An article published in the latest issue of Scientific American reports that the Hong Kong-backed Nicaragua Grand Canal and Development Project, which would be deeper and wider than the existing shipping canals through Panama, could destroy millions of acres of rainforest and contaminate Lake Nicaragua. The project has already raised concern over the displacement of communities in its path and, as NPR's Jasmine Garsd reported last week, the company building it has also unearthed tens of thousands of pre-Columbian relics.
Even before the project's official start, protests broke out from those who would be displaced by it. Managua insists that the canal could help lift the country out of poverty.
In December, President Daniel Ortega announced that construction on the project had already begun, although a consultancy hired by HKND Group — the project's backers — has denied that.
Scientific American reports that consultants doing the environmental impact assessment, British-based ERM, noted "the potential for fuel spills to affect freshwater fish in the area, interrupt agricultural activity and impact cultural heritage on native reserves as a result of work that disturbs the soil." The report also stated "the acquisition and compensation for the land deal...do not meet international standards."
The magazine also notes that scientists around the world, including those belonging to the Humboldt Center of Nicaragua, have warned that the habitat for 22 species would be placed in jeopardy and that by 2039, climate change will result in a 3 to 4 percent deficit in the water needed to run the canal.
Many have also questioned the economic viability of the project.

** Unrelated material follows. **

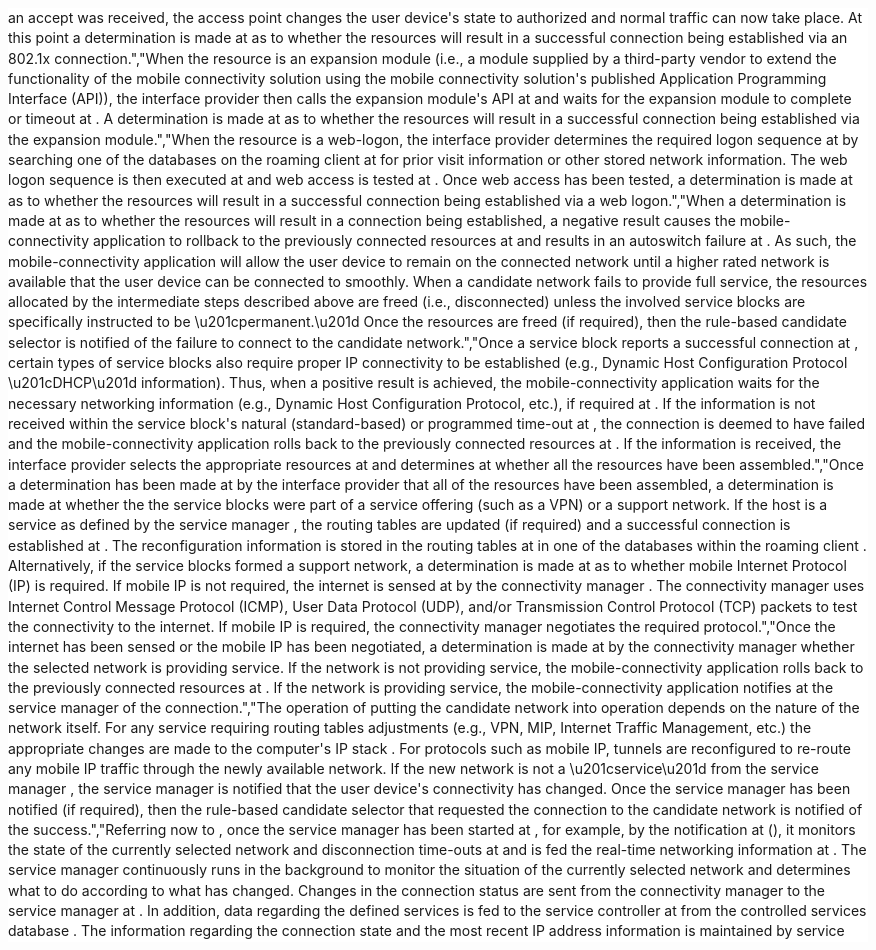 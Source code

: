 an accept was received, the access point changes the user device's state to authorized and normal traffic can now take place. At this point a determination is made at  as to whether the resources will result in a successful connection being established via an 802.1x connection.","When the resource is an expansion module (i.e., a module supplied by a third-party vendor to extend the functionality of the mobile connectivity solution using the mobile connectivity solution's published Application Programming Interface (API)), the interface provider  then calls the expansion module's API at  and waits for the expansion module to complete or timeout at . A determination is made at  as to whether the resources will result in a successful connection being established via the expansion module.","When the resource is a web-logon, the interface provider  determines the required logon sequence at  by searching one of the databases on the roaming client  at  for prior visit information or other stored network information. The web logon sequence is then executed at  and web access is tested at . Once web access has been tested, a determination is made at  as to whether the resources will result in a successful connection being established via a web logon.","When a determination is made at  as to whether the resources will result in a connection being established, a negative result causes the mobile-connectivity application  to rollback to the previously connected resources at  and results in an autoswitch failure at . As such, the mobile-connectivity application  will allow the user device  to remain on the connected network until a higher rated network is available that the user device  can be connected to smoothly. When a candidate network fails to provide full service, the resources allocated by the intermediate steps described above are freed (i.e., disconnected) unless the involved service blocks are specifically instructed to be \u201cpermanent.\u201d Once the resources are freed (if required), then the rule-based candidate selector  is notified of the failure to connect to the candidate network.","Once a service block reports a successful connection at , certain types of service blocks also require proper IP connectivity to be established (e.g., Dynamic Host Configuration Protocol \u201cDHCP\u201d information). Thus, when a positive result is achieved, the mobile-connectivity application  waits for the necessary networking information (e.g., Dynamic Host Configuration Protocol, etc.), if required at . If the information is not received within the service block's natural (standard-based) or programmed time-out at , the connection is deemed to have failed and the mobile-connectivity application  rolls back to the previously connected resources at . If the information is received, the interface provider  selects the appropriate resources at  and determines at  whether all the resources have been assembled.","Once a determination has been made at  by the interface provider  that all of the resources have been assembled, a determination is made at  whether the the service blocks were part of a service offering (such as a VPN) or a support network. If the host is a service as defined by the service manager , the routing tables are updated (if required) and a successful connection is established at . The reconfiguration information is stored in the routing tables at  in one of the databases within the roaming client . Alternatively, if the service blocks formed a support network, a determination is made at  as to whether mobile Internet Protocol (IP) is required. If mobile IP is not required, the internet is sensed at  by the connectivity manager . The connectivity manager  uses Internet Control Message Protocol (ICMP), User Data Protocol (UDP), and\/or Transmission Control Protocol (TCP) packets to test the connectivity to the internet. If mobile IP is required, the connectivity manager  negotiates the required protocol.","Once the internet has been sensed or the mobile IP has been negotiated, a determination is made at  by the connectivity manager  whether the selected network is providing service. If the network is not providing service, the mobile-connectivity application  rolls back to the previously connected resources at . If the network is providing service, the mobile-connectivity application  notifies at  the service manager  of the connection.","The operation of putting the candidate network into operation depends on the nature of the network itself. For any service requiring routing tables adjustments (e.g., VPN, MIP, Internet Traffic Management, etc.) the appropriate changes are made to the computer's IP stack . For protocols such as mobile IP, tunnels are reconfigured to re-route any mobile IP traffic through the newly available network. If the new network is not a \u201cservice\u201d from the service manager , the service manager  is notified that the user device's  connectivity has changed. Once the service manager  has been notified (if required), then the rule-based candidate selector  that requested the connection to the candidate network is notified of the success.","Referring now to , once the service manager  has been started at , for example, by the notification at  (), it monitors the state of the currently selected network and disconnection time-outs at  and is fed the real-time networking information at . The service manager  continuously runs in the background to monitor the situation of the currently selected network and determines what to do according to what has changed. Changes in the connection status are sent from the connectivity manager  to the service manager  at . In addition, data regarding the defined services is fed to the service controller  at  from the controlled services database . The information regarding the connection state and the most recent IP address information is maintained by service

In 2013, The Economist wrote: "The economic case is not easy to make. And if the engineering challenges are too severe, even some supporters of the project say it may be impossible to raise the billions of dollars necessary to go any further. HKND argues that large volumes of globally traded goods are being carried on ships already too big for the Panama Canal, even after its current expansion. Nicaragua's canal, with twice the draught of Panama's, would aim to accommodate such giants. But world trade is sluggish; and meanwhile, new routes may develop through the Arctic."
"[Many] economists, scientists, and sociologists say that the time for a Nicaraguan canal has long since lapsed, that the waterway—if it's ever completed—will end up being the world's costliest boondoggle.
"The Panama Canal, they say, which has gigantic new locks scheduled to be operational next year, is more than capable of meeting future demand. They also cite projections for global warming that suggest ships could traverse an ice-free Arctic by the middle of the century, further reducing demand for passage through Central America."
And, there are also doubts about the financing of the project. As The Washington Post wrote last month:
"Ground was broken only after a deal hatched last year between Nicaragua's Sandinista government and a consortium led by Chinese telecoms billionaire Wang Jing. Critics wonder how the little-known Wang came to win the bid, which gives his Hong Kong-listed company, HKND, a 100-year-long concession over the canal's operation. There was next to no transparency in the process. Wang is exempt from local taxes and commercial regulations, and has been granted hiring and land-expropriating powers, according to The Guardian.
"There are already doubts about Wang's ability to finance the project, and some speculate that it will never actually be completed, leaving perhaps at best some ports and container facilities but no canal in between."